***** Records shown *****

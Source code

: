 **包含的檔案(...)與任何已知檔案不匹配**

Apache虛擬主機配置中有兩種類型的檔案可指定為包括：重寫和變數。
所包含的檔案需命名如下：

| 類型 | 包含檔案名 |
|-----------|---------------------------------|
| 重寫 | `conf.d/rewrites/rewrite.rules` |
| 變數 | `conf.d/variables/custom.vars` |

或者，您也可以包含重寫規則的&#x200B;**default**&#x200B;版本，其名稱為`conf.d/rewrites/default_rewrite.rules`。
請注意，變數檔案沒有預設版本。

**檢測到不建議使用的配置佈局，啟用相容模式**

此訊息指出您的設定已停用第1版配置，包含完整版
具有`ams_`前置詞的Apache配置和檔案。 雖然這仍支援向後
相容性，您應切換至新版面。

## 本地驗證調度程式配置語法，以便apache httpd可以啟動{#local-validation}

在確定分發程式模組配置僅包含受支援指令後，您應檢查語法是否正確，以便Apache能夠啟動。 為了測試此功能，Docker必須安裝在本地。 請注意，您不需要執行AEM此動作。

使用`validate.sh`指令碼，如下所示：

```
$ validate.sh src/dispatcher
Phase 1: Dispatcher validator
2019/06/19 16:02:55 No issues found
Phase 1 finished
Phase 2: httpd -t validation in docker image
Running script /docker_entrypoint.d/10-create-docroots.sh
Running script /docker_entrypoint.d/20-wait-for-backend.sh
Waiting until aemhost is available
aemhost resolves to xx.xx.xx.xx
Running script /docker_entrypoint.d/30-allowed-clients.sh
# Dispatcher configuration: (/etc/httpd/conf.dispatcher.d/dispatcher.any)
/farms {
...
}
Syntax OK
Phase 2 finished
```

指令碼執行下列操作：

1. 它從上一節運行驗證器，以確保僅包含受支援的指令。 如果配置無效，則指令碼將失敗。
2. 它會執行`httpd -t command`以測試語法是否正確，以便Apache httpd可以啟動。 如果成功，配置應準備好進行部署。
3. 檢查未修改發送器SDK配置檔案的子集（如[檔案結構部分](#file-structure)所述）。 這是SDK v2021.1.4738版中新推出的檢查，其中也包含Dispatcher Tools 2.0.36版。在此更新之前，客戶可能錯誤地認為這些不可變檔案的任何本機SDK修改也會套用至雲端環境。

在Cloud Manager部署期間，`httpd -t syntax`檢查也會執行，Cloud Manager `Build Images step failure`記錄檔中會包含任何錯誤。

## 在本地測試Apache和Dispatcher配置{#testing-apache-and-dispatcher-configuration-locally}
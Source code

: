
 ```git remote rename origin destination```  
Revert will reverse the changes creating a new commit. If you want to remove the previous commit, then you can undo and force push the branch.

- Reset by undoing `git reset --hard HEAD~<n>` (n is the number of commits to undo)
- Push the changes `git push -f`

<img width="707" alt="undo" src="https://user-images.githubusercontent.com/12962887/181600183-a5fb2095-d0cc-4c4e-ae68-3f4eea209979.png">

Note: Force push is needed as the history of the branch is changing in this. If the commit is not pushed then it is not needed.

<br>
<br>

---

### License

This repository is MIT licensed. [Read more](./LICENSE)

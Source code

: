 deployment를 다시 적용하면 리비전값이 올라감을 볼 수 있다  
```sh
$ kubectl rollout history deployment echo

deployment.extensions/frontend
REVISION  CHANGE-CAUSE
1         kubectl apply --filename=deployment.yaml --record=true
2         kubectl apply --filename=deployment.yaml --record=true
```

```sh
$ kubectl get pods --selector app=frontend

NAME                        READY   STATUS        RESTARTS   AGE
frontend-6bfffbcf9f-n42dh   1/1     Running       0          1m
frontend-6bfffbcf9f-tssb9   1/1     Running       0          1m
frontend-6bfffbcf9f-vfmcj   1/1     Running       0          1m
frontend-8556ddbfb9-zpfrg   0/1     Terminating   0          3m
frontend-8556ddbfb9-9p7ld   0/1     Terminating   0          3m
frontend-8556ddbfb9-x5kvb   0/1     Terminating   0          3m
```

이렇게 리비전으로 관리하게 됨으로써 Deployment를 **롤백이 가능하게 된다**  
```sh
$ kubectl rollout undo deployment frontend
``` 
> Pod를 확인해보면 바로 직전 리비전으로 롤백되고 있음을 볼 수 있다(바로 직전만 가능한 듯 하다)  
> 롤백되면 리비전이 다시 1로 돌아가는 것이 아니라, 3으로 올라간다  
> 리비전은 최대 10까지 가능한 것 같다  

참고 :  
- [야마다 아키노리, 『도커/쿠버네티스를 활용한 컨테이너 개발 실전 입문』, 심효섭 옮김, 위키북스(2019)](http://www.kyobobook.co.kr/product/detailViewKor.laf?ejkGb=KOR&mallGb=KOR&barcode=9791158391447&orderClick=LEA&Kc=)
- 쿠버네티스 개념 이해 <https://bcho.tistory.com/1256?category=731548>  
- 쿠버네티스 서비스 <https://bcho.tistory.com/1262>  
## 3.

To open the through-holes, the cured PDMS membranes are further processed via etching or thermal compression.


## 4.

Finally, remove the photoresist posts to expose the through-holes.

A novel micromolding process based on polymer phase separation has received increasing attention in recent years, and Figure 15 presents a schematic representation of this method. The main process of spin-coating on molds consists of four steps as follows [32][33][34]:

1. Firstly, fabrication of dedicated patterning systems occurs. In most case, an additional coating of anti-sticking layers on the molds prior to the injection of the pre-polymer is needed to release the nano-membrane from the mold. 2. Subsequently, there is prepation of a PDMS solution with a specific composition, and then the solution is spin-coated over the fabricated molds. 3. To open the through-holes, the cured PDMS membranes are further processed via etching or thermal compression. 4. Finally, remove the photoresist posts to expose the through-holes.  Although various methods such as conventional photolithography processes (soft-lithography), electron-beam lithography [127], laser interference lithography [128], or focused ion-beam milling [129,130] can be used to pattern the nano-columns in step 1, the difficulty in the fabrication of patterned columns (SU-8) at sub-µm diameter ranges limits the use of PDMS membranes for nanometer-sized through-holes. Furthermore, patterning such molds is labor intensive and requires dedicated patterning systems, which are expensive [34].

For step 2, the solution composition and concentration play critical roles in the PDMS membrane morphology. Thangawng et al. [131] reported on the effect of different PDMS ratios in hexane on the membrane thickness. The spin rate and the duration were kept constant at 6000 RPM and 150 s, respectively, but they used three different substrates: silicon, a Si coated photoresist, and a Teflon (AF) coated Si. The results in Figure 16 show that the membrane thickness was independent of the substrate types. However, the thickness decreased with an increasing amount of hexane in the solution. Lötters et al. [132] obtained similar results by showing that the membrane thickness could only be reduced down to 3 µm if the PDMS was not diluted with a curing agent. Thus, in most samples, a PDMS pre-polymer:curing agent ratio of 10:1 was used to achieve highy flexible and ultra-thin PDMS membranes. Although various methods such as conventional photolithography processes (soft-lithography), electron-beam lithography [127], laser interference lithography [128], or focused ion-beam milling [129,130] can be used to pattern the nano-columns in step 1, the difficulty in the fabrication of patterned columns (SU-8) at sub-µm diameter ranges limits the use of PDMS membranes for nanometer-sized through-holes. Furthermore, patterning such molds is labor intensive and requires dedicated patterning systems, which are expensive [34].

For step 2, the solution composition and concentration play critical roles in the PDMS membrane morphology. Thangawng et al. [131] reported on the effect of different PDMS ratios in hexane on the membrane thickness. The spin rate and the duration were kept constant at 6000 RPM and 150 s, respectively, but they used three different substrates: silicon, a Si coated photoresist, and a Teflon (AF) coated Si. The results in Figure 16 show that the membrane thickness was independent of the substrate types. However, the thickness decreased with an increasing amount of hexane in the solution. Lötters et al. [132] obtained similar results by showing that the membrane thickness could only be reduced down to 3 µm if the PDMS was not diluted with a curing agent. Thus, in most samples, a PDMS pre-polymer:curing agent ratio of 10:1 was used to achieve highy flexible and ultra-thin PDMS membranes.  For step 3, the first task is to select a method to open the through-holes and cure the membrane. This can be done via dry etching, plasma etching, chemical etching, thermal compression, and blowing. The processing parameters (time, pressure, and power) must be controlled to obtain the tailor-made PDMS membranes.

*****

* Activity: Select every line of the records holding the string "httpd可以啟動".

* Solution for this task:
## 本地驗證調度程式配置語法，以便apache httpd可以啟動{#local-validation}
2. 它會執行`httpd -t command`以測試語法是否正確，以便Apache httpd可以啟動。 如果成功，配置應準備好進行部署。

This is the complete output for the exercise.